Ribuan Orang Turun Ke Jalan-jalan Hong Kong Untuk Demonstrasi Pro-demokrasi
Font: Ukuran: - +
Reporter : Al Jazeera
DIALEKSIS.COM | Hongkong - Ribuan demonstran pro-demokrasi berbaris untuk unjuk rasa tahunan di Hong Kong dengan para aktivis mengecam larangan pemerintah "belum pernah terjadi sebelumnya" pada simbol-simbol pro-kemerdekaan.
Front Hak Asasi Manusia Sipil, sebuah kelompok payung dari partai dan kelompok pro-demokrasi, mengatakan pada hari Selasa bahwa mereka akan mematuhi pembatasan untuk menampilkan simbol-simbol di luar markas pemerintah.
Namun kelompok itu menggambarkan permintaan itu sebagai ancaman terhadap kebebasan berekspresi.
South China Morning Post, sebuah publikasi lokal, mengatakan upaya untuk memasuki zona protes di gedung pemerintah dengan spanduk yang menyerukan pemisahan diri Hong Kong dari Cina mengakibatkan pertikaian kecil.
Divya Gopalan dari Al Jazeera, melaporkan dari Hong Kong, bahwa partisipasi demonstrasi pro-kemerdekaan lebih tinggi dari yang diperkirakan.
"Ribuan orang turun ke jalan, jauh lebih dari yang diharapkan. Orang-orang di sini mengatakan itu karena tahun ini ada urgensi khusus untuk itu," katanya.
"Ini menutup tahun 2018 ketika kebebasan berekspresi, otonomi dan banyak aspek hak asasi manusia Hong Kong terkikis oleh otoritas di Beijing dan pemerintah Hong Kong," tambahnya.
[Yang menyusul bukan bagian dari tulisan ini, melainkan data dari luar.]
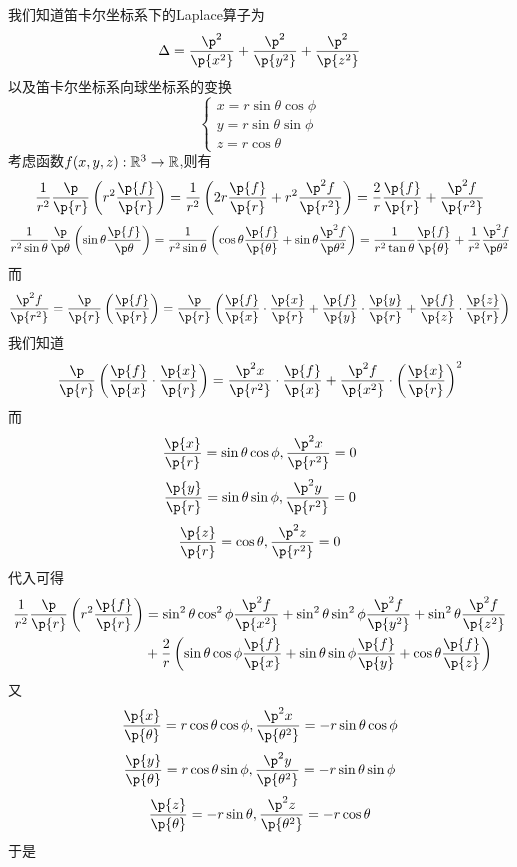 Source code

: \documentclass{ctexart}
\begin{document}
\begin{solution}[Proof.]
    我们知道笛卡尔坐标系下的Laplace算子为
    $$\Delta=\dfrac{\p^2}{\p{x^2}}+\dfrac{\p^2}{\p{y^2}}+\dfrac{\p^2}{\p{z^2}}$$
    以及笛卡尔坐标系向球坐标系的变换
    $$\left\{\begin{array}{l}
    x=r\sin\theta\cos\phi\\
    y=r\sin\theta\sin\phi\\
    z=r\cos\theta
    \end{array}\right.$$
    考虑函数$f(x,y,z):\mathbb{R}^3\to\mathbb{R}$,则有
    $$\dfrac{1}{r^2}\dfrac{\p}{\p{r}}\left(r^2\dfrac{\p{f}}{\p{r}}\right)
    =\dfrac{1}{r^2}\left(2r\dfrac{\p{f}}{\p{r}}+r^2\dfrac{\p^2 f}{\p{r^2}}\right)
    =\dfrac{2}{r}\dfrac{\p{f}}{\p{r}}+\dfrac{\p^2f}{\p{r^2}}
    $$
    $$\dfrac{1}{r^2\sin\theta}\dfrac{\p}{\p\theta}\left(\sin\theta\dfrac{\p{f}}{\p\theta}\right)
    =\dfrac{1}{r^2\sin\theta}\left(\cos\theta\dfrac{\p{f}}{\p{\theta}}+\sin\theta\dfrac{\p^2f}{\p\theta^2}\right)
    =\dfrac{1}{r^2\tan\theta}\dfrac{\p{f}}{\p{\theta}}+\dfrac{1}{r^2}\dfrac{\p^2f}{\p\theta^2}$$
    而
    $$\dfrac{\p^2{f}}{\p{r^2}}=\dfrac{\p}{\p{r}}\left(\dfrac{\p{f}}{\p{r}}\right)=\dfrac{\p}{\p{r}}\left(\dfrac{\p{f}}{\p{x}}\cdot\dfrac{\p{x}}{\p{r}}+\dfrac{\p{f}}{\p{y}}\cdot\dfrac{\p{y}}{\p{r}}+\dfrac{\p{f}}{\p{z}}\cdot\dfrac{\p{z}}{\p{r}}\right)$$
    我们知道$$\dfrac{\p}{\p{r}}\left(\dfrac{\p{f}}{\p{x}}\cdot\dfrac{\p{x}}{\p{r}}\right)=\dfrac{\p^2x}{\p{r^2}}\cdot\dfrac{\p{f}}{\p{x}}+\dfrac{\p^2f}{\p{x^2}}\cdot\left(\dfrac{\p{x}}{\p{r}}\right)^2$$
    而
    $$\dfrac{\p{x}}{\p{r}}=\sin\theta\cos\phi,\dfrac{\p^2x}{\p{r^2}}=0$$
    $$\dfrac{\p{y}}{\p{r}}=\sin\theta\sin\phi,\dfrac{\p^2y}{\p{r^2}}=0$$
    $$\dfrac{\p{z}}{\p{r}}=\cos\theta,\dfrac{\p^2z}{\p{r^2}}=0$$
    代入可得
    $$\begin{aligned}
        \dfrac{1}{r^2}\dfrac{\p}{\p{r}}\left(r^2\dfrac{\p{f}}{\p{r}}\right)
        &= \sin^2\theta\cos^2\phi\dfrac{\p^2f}{\p{x^2}}+\sin^2\theta\sin^2\phi\dfrac{\p^2f}{\p{y^2}}+\sin^2\theta\dfrac{\p^2f}{\p{z^2}}\\
        &+ \dfrac{2}{r}\left(\sin\theta\cos\phi\dfrac{\p{f}}{\p{x}}+\sin\theta\sin\phi\dfrac{\p{f}}{\p{y}}+\cos\theta\dfrac{\p{f}}{\p{z}}\right)
    \end{aligned}$$
    又
    $$\dfrac{\p{x}}{\p{\theta}}=r\cos\theta\cos\phi,\dfrac{\p^2x}{\p{\theta^2}}=-r\sin\theta\cos\phi$$
    $$\dfrac{\p{y}}{\p{\theta}}=r\cos\theta\sin\phi,\dfrac{\p^2y}{\p{\theta^2}}=-r\sin\theta\sin\phi$$
    $$\dfrac{\p{z}}{\p{\theta}}=-r\sin\theta,\dfrac{\p^2z}{\p{\theta^2}}=-r\cos\theta$$
    于是

\end{solution}
\end{document}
"Orang-orang di sini mengatakan bahwa mereka ingin suaranya didengar seandainya ada lebih banyak tekanan kebebasan berekspresi di tahun mendatang."
Juga pada hari Selasa, anggota kelompok loyalis Beijing, Defend Hong Kong Campaign, mengadakan pawai, menurut South China Morning Post.
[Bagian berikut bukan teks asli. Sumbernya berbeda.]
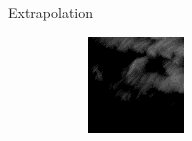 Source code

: \documentclass{beamer}
\begin{document}
\begin{frame}{Extrapolation}
\begin{figure}
\begin{subfigure}{.3\textwidth}
\begin{mdframed}[style=blue,nobreak=true,align=center]
	        \end{mdframed}
	    \end{subfigure}
	    \begin{subfigure}{.3\textwidth}
	        \centering
	        \begin{mdframed}[style=blue,nobreak=true,align=center]
	        \includegraphics[width=\linewidth]{fig/extra/2.png}
	        \end{mdframed}
	    \end{subfigure}
	\end{figure}


\end{frame}
\end{document}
Reli mereka menarik sekitar 20 orang, dengan para demonstran meneriakkan slogan-slogan yang mengkritik kamp pro-kemerdekaan, kata Post.
Laporan itu juga mengatakan Front Nasional Hong Kong, salah satu kelompok pro-kemerdekaan, mengatakan kantornya dibobol pada Malam Tahun Baru.
Baggio Leung Chung-hang, juru bicara kelompok itu, mengatakan bahwa insiden itu tampaknya bertujuan untuk mengintimidasi para aktivis.
Hong Kong telah diperintah di bawah pengaturan "satu negara, dua sistem" sejak diserahkan kembali ke China oleh Inggris pada tahun 1997.
Hal ini memungkinkan kebebasan sipil yang jauh lebih besar daripada di daratan Cina, tetapi ada kekhawatiran yang berkembang bahwa kebebasan itu terkikis.